Maura Healey made history this month, becoming the state's first openly gay or lesbian governor. But in 1974, there was another first: Elaine Noble. Noble's election to the Massachusetts House made her the state's first openly gay or lesbian elected official.

"When I ran for political office, it was really important to me to be open about my gayness, even though I felt a lot of pressure from people telling me to either downplay it or not say anything about it at all," she told filmmakers for a documentary about her, called "Something Personal." "And it was important to me because it's part of who I am personally and it's part of my politics. And I, I didn't really think that I had to play that kind of game in order to win."

It's no secret that it takes a good campaign to win. But how do you do that when you're first? That's a question for Noble's 1974 campaign manager, Ann Maguire.

An LGBTQ pioneer and activist herself, Maguire now lives in Marblehead with her longtime partner, Harriet. At 79 years old, she has plenty of memories of the political past at her dining room table. She flipped through old articles and photos of her career milestones and the power players at the time.

"See all the muckety-mucks behind me?," she said, showing a photo of her speaking in Washington, D.C. She flipped further to moments with some familiar faces. "Senator Kennedy, Ray Flynn, here's Tom Menino. This is the opening of the first international gay rights Congress," she told Morning Edition.

Those people had plenty of examples for how to run for elected office and when. But Maguire and Noble did not.

"It was so different to start that campaign," Maguire said. "I mean, everybody that's running for political office, don't you think that they've talked to somebody or saw something that people had done before? We didn't have any of that."

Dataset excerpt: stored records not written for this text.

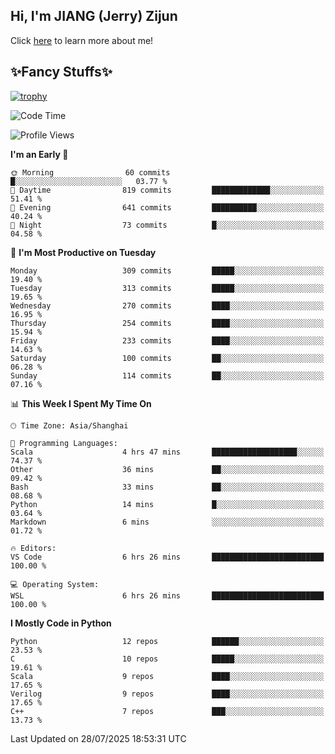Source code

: ## Hi, I'm JIANG (Jerry) Zijun

Click [here](https://jzjerry.github.io/about/) to learn more about me!

## ✨Fancy Stuffs✨
[![trophy](https://github-profile-trophy.vercel.app/?username=jzjerry&theme=onedark)](https://github.com/ryo-ma/github-profile-trophy)
<!--START_SECTION:waka-->
![Code Time](http://img.shields.io/badge/Code%20Time-1%2C442%20hrs%209%20mins-blue)

![Profile Views](http://img.shields.io/badge/Profile%20Views-0-blue)

**I'm an Early 🐤** 

```text
🌞 Morning                60 commits          █░░░░░░░░░░░░░░░░░░░░░░░░   03.77 % 
🌆 Daytime                819 commits         █████████████░░░░░░░░░░░░   51.41 % 
🌃 Evening                641 commits         ██████████░░░░░░░░░░░░░░░   40.24 % 
🌙 Night                  73 commits          █░░░░░░░░░░░░░░░░░░░░░░░░   04.58 % 
```
📅 **I'm Most Productive on Tuesday** 

```text
Monday                   309 commits         █████░░░░░░░░░░░░░░░░░░░░   19.40 % 
Tuesday                  313 commits         █████░░░░░░░░░░░░░░░░░░░░   19.65 % 
Wednesday                270 commits         ████░░░░░░░░░░░░░░░░░░░░░   16.95 % 
Thursday                 254 commits         ████░░░░░░░░░░░░░░░░░░░░░   15.94 % 
Friday                   233 commits         ████░░░░░░░░░░░░░░░░░░░░░   14.63 % 
Saturday                 100 commits         ██░░░░░░░░░░░░░░░░░░░░░░░   06.28 % 
Sunday                   114 commits         ██░░░░░░░░░░░░░░░░░░░░░░░   07.16 % 
```


📊 **This Week I Spent My Time On** 

```text
🕑︎ Time Zone: Asia/Shanghai

💬 Programming Languages: 
Scala                    4 hrs 47 mins       ███████████████████░░░░░░   74.37 % 
Other                    36 mins             ██░░░░░░░░░░░░░░░░░░░░░░░   09.42 % 
Bash                     33 mins             ██░░░░░░░░░░░░░░░░░░░░░░░   08.68 % 
Python                   14 mins             █░░░░░░░░░░░░░░░░░░░░░░░░   03.64 % 
Markdown                 6 mins              ░░░░░░░░░░░░░░░░░░░░░░░░░   01.72 % 

🔥 Editors: 
VS Code                  6 hrs 26 mins       █████████████████████████   100.00 % 

💻 Operating System: 
WSL                      6 hrs 26 mins       █████████████████████████   100.00 % 
```

**I Mostly Code in Python** 

```text
Python                   12 repos            ██████░░░░░░░░░░░░░░░░░░░   23.53 % 
C                        10 repos            █████░░░░░░░░░░░░░░░░░░░░   19.61 % 
Scala                    9 repos             ████░░░░░░░░░░░░░░░░░░░░░   17.65 % 
Verilog                  9 repos             ████░░░░░░░░░░░░░░░░░░░░░   17.65 % 
C++                      7 repos             ███░░░░░░░░░░░░░░░░░░░░░░   13.73 % 
```




 Last Updated on 28/07/2025 18:53:31 UTC
<!--END_SECTION:waka-->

They didn't have the Internet to connect them with other LGBTQ people running for office.

"It was this just very different," Maguire said. "It was a whole learning experience. We just had knocked on doors before, hadn't figured out where we go, who we talk to."

Some people knew that Noble was a lesbian. The campaign had to think through what to say when people brought it up.

"We would generally say, 'well, yes, I am, but that's not why I'm running,'" Maguire said. "And to bring it back to what she was all about in the state rep race. It wasn't about her being a lesbian, and 'let me tell you all about my being a lesbian.' It was all about running for office."

Maguire won, beating out Joseph P. Cimino, the owner of a local bar, to represent a district covering Back Bay and The Fenway.

"When she was elected, yowza," Maguire said. "There are some victories in life that are just special. And it was just special to have figured it out."

It wasn't all roses. Elaine Noble once described her campaign as very ugly, noting that there was shooting through her windows, destruction of her property and harassment of her houseguest.

Once she was in office, that continued: She described finding human feces in her desk on one occasion.

A black-and-white photo of three people, all looking into a document in an open folder.
Elaine Noble, center, the first openly gay person elected to the Massachusetts State Legislature, received an award from members of the Lambda Legal Defense and Education fund in New York City, Monday night, Oct. 4, 1976.
ASSOCIATED PRESS AP

"One of the things about being a lesbian is it gives you a little bit of spirit," Maguire said. "You just go on. If you get off to [the] side every moment, you're never going to finish."

Maguire was happy about the election of Maura Healey, the first woman and first openly gay person elected governor in Massachusetts. Oregon, too, elected Tina Kotek, an out lesbian, as a governor this month.

"One of the reasons that's wonderful about being elected, being a lesbian, is because it hasn't been done a lot," Maguire said. "There's still, yes, lots of folks who don't think lesbians are the greatest thing in the world. They need to know that just, here we are. We're people. We're good people. And we're going to just go forward."

Maguire herself is also an LGBTQ pioneer: She hosted the show GayWay on WBUR. She opened a few lesbian bars in the 1970s and '80s.

"I know how to have fun too, and I know how to make it work ... and back then, it was where you went at that time where you knew you would meet other lesbians, where you knew you would be okay, where the music was great. There weren't a lot of out lesbians then. It wasn't like, all over the place, no, like it is now," she said, smiling.

"There are some victories in life that are just special. And it was just special to have figured it out."
-Ann Maguire

"It makes me happy that you can be who you are and be okay about that," she said. "There's places to go and people to meet. I mean, it's just very different."

Maguire has been watching growing numbers of anti-LGBTQ legislation being filed across America. She worries about keeping the gains her generation made, and about how hateful sentiments will affect future generations.

"On a large scale, how does it affect our grandkids? How does it affect our friends?" she said. "So it's not just way up there that we have to worry about. We also have to worry about, I think, to make sure they're ok."